HOW TO COMPLETE THIS TASK> What is the number of lines in the following data that contain "Build"? Answer with the number alone.

Records from a dataset:
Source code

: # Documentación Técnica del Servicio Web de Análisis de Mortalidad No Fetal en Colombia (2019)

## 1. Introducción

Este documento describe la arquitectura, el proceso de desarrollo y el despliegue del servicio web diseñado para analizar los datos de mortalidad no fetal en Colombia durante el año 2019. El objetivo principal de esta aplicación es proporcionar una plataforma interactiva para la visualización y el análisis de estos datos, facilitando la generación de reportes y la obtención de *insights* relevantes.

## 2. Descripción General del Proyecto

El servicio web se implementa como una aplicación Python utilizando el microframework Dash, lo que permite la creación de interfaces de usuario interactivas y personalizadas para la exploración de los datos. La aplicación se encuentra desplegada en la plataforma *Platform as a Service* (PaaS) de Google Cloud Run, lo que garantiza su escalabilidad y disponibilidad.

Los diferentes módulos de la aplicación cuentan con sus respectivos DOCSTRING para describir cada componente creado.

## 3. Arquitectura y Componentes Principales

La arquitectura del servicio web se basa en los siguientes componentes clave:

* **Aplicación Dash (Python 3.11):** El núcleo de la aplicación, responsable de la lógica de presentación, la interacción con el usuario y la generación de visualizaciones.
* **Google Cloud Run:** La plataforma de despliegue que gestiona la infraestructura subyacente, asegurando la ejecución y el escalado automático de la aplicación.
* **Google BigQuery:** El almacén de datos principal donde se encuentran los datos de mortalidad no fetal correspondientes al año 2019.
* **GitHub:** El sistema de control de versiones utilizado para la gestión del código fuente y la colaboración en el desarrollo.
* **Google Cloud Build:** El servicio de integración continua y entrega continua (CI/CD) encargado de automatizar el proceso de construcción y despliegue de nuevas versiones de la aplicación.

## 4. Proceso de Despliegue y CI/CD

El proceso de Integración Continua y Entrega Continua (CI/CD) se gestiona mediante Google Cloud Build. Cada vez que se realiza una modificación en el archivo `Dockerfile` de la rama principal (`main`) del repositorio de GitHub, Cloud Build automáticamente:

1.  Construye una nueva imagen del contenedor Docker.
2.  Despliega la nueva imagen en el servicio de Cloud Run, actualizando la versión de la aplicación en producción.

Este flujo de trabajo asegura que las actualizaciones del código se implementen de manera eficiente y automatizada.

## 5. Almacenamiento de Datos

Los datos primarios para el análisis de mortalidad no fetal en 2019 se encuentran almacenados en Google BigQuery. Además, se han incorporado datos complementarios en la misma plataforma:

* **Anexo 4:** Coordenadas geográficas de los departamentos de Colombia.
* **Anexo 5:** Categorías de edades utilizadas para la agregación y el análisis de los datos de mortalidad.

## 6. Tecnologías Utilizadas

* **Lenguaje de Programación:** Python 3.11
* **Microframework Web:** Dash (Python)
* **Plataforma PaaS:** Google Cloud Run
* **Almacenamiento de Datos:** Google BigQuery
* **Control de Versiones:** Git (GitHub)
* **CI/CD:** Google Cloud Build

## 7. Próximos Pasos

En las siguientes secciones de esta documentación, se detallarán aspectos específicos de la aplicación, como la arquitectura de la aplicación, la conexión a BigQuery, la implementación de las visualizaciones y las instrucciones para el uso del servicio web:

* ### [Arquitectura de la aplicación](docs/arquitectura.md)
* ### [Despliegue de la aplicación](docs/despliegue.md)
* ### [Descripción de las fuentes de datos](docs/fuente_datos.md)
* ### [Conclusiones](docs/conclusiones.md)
==
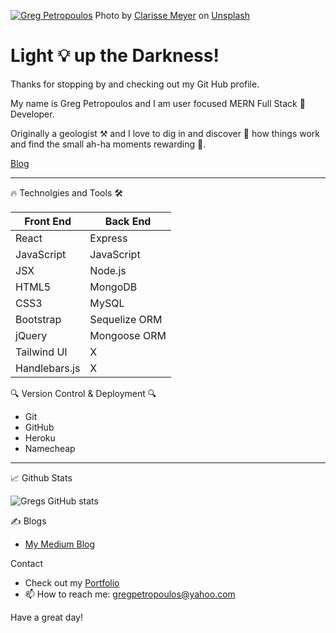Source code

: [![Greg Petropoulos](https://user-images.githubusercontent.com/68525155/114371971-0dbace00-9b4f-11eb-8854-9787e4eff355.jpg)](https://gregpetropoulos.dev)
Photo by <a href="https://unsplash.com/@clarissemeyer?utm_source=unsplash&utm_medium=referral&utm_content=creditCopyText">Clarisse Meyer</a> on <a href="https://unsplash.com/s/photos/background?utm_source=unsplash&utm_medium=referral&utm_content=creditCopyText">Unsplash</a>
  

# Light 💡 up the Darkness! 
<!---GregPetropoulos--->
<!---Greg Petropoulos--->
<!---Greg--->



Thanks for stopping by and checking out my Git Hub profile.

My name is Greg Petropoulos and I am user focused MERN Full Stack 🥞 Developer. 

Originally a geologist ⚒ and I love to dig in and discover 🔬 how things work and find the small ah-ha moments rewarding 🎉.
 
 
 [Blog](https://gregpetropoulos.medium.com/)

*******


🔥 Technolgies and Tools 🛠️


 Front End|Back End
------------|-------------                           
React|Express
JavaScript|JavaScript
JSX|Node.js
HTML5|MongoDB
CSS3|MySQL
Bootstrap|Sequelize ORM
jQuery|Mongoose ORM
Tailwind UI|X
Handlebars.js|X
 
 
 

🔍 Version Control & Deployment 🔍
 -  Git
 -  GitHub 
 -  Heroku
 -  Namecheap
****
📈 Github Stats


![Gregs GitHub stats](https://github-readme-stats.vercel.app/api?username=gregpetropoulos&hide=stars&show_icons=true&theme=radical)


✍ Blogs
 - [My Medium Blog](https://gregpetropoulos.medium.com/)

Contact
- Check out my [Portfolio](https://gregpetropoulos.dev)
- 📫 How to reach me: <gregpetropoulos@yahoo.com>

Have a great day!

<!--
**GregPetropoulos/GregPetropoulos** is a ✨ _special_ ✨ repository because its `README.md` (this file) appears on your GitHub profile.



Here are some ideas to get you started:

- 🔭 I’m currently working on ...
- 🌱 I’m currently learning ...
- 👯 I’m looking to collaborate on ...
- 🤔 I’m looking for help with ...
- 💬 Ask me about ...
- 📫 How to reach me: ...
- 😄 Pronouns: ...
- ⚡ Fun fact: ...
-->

RESPONSE> 3